[[ Stored data, beginning ]]

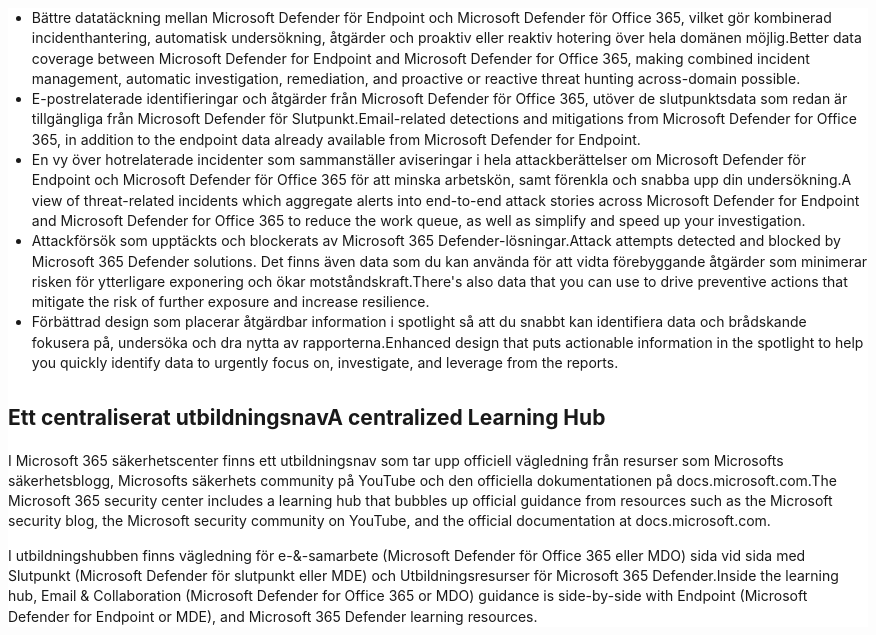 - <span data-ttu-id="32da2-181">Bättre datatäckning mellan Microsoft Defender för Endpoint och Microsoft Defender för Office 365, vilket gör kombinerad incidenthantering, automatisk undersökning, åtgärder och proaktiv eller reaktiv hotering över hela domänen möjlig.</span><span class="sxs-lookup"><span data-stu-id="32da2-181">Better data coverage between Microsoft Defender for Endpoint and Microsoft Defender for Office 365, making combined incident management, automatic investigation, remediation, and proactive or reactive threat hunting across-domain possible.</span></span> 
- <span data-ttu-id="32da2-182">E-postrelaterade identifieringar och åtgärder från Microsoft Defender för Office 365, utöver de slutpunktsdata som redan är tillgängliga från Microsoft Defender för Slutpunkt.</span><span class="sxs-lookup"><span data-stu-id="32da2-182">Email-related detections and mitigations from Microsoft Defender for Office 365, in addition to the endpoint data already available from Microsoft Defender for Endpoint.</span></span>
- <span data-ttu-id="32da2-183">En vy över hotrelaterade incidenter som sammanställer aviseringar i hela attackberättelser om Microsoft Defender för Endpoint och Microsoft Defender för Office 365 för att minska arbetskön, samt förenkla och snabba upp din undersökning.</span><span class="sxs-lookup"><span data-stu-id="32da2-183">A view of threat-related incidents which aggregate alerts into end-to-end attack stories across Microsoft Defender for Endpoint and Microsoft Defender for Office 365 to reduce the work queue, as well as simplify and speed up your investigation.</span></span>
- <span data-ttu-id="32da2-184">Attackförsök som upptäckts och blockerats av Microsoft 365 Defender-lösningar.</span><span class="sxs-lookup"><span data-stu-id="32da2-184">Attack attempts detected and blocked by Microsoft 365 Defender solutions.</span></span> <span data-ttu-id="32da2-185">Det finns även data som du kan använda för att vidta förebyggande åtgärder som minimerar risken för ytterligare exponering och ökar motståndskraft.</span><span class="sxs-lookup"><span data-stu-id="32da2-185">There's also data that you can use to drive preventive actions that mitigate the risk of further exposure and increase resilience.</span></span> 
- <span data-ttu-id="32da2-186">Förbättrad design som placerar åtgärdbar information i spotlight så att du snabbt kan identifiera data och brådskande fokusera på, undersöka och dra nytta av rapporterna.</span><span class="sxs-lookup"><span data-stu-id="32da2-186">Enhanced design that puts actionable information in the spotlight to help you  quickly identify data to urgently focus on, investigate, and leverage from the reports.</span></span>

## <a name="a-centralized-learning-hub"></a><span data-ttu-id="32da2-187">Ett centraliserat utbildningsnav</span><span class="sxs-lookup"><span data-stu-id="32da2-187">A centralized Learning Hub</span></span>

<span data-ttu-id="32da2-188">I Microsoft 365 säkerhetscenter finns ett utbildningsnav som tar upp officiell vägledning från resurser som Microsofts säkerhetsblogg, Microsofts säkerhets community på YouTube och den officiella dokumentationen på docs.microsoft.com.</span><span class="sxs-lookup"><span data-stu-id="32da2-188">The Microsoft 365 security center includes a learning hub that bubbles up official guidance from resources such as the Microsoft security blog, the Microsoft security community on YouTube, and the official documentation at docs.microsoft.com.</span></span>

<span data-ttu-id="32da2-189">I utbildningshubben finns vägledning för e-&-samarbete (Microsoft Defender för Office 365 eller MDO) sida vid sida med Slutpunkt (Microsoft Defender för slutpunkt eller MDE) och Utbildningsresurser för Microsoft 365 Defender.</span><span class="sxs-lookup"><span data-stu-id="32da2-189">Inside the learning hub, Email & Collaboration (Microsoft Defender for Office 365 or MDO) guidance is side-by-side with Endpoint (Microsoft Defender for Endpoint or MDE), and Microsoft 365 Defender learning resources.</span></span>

[[ Stored data, end ]]

**Assigned task**
When the word "Email" shows up in a line of the entries, report that line.

**Answer below**
- <span data-ttu-id="32da2-182">E-postrelaterade identifieringar och åtgärder från Microsoft Defender för Office 365, utöver de slutpunktsdata som redan är tillgängliga från Microsoft Defender för Slutpunkt.</span><span class="sxs-lookup"><span data-stu-id="32da2-182">Email-related detections and mitigations from Microsoft Defender for Office 365, in addition to the endpoint data already available from Microsoft Defender for Endpoint.</span></span>
<span data-ttu-id="32da2-189">I utbildningshubben finns vägledning för e-&-samarbete (Microsoft Defender för Office 365 eller MDO) sida vid sida med Slutpunkt (Microsoft Defender för slutpunkt eller MDE) och Utbildningsresurser för Microsoft 365 Defender.</span><span class="sxs-lookup"><span data-stu-id="32da2-189">Inside the learning hub, Email & Collaboration (Microsoft Defender for Office 365 or MDO) guidance is side-by-side with Endpoint (Microsoft Defender for Endpoint or MDE), and Microsoft 365 Defender learning resources.</span></span>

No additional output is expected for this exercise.